**About this task:** Transcribe the data that follows, exactly and in full.

------ Input data ------

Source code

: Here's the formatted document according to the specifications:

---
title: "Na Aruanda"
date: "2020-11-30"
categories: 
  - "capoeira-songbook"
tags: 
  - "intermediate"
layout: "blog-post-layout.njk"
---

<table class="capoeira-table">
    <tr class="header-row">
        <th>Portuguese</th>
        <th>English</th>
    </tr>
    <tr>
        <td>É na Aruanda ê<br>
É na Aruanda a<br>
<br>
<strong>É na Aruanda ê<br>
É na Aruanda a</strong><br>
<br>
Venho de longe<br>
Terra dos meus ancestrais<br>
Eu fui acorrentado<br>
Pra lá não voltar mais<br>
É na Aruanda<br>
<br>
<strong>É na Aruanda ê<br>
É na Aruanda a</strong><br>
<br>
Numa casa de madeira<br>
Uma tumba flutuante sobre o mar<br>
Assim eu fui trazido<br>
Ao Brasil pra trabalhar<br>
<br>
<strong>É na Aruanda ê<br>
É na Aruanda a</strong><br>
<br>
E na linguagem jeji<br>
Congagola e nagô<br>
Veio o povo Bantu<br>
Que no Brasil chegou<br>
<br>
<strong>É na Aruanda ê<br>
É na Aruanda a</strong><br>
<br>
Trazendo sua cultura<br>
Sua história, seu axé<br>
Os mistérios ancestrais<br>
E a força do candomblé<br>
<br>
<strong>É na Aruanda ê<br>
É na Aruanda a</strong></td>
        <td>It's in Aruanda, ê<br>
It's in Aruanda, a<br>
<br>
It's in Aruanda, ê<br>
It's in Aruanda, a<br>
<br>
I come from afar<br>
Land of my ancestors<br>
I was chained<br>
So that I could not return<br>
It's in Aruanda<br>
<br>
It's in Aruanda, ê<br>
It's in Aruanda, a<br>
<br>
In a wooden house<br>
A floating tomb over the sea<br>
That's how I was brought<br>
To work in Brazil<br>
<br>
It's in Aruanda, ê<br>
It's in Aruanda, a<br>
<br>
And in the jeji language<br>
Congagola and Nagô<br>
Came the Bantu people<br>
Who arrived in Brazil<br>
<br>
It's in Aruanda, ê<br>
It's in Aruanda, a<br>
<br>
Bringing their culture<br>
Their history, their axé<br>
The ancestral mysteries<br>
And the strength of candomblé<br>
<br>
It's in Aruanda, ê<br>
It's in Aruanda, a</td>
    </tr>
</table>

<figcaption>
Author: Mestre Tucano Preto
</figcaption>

------

**Task result:**
Source code

: Here's the formatted document according to the specifications:

---
title: "Na Aruanda"
date: "2020-11-30"
categories: 
  - "capoeira-songbook"
tags: 
  - "intermediate"
layout: "blog-post-layout.njk"
---

<table class="capoeira-table">
    <tr class="header-row">
        <th>Portuguese</th>
        <th>English</th>
    </tr>
    <tr>
        <td>É na Aruanda ê<br>
É na Aruanda a<br>
<br>
<strong>É na Aruanda ê<br>
É na Aruanda a</strong><br>
<br>
Venho de longe<br>
Terra dos meus ancestrais<br>
Eu fui acorrentado<br>
Pra lá não voltar mais<br>
É na Aruanda<br>
<br>
<strong>É na Aruanda ê<br>
É na Aruanda a</strong><br>
<br>
Numa casa de madeira<br>
Uma tumba flutuante sobre o mar<br>
Assim eu fui trazido<br>
Ao Brasil pra trabalhar<br>
<br>
<strong>É na Aruanda ê<br>
É na Aruanda a</strong><br>
<br>
E na linguagem jeji<br>
Congagola e nagô<br>
Veio o povo Bantu<br>
Que no Brasil chegou<br>
<br>
<strong>É na Aruanda ê<br>
É na Aruanda a</strong><br>
<br>
Trazendo sua cultura<br>
Sua história, seu axé<br>
Os mistérios ancestrais<br>
E a força do candomblé<br>
<br>
<strong>É na Aruanda ê<br>
É na Aruanda a</strong></td>
        <td>It's in Aruanda, ê<br>
It's in Aruanda, a<br>
<br>
It's in Aruanda, ê<br>
It's in Aruanda, a<br>
<br>
I come from afar<br>
Land of my ancestors<br>
I was chained<br>
So that I could not return<br>
It's in Aruanda<br>
<br>
It's in Aruanda, ê<br>
It's in Aruanda, a<br>
<br>
In a wooden house<br>
A floating tomb over the sea<br>
That's how I was brought<br>
To work in Brazil<br>
<br>
It's in Aruanda, ê<br>
It's in Aruanda, a<br>
<br>
And in the jeji language<br>
Congagola and Nagô<br>
Came the Bantu people<br>
Who arrived in Brazil<br>
<br>
It's in Aruanda, ê<br>
It's in Aruanda, a<br>
<br>
Bringing their culture<br>
Their history, their axé<br>
The ancestral mysteries<br>
And the strength of candomblé<br>
<br>
It's in Aruanda, ê<br>
It's in Aruanda, a</td>
    </tr>
</table>

<figcaption>
Author: Mestre Tucano Preto
</figcaption>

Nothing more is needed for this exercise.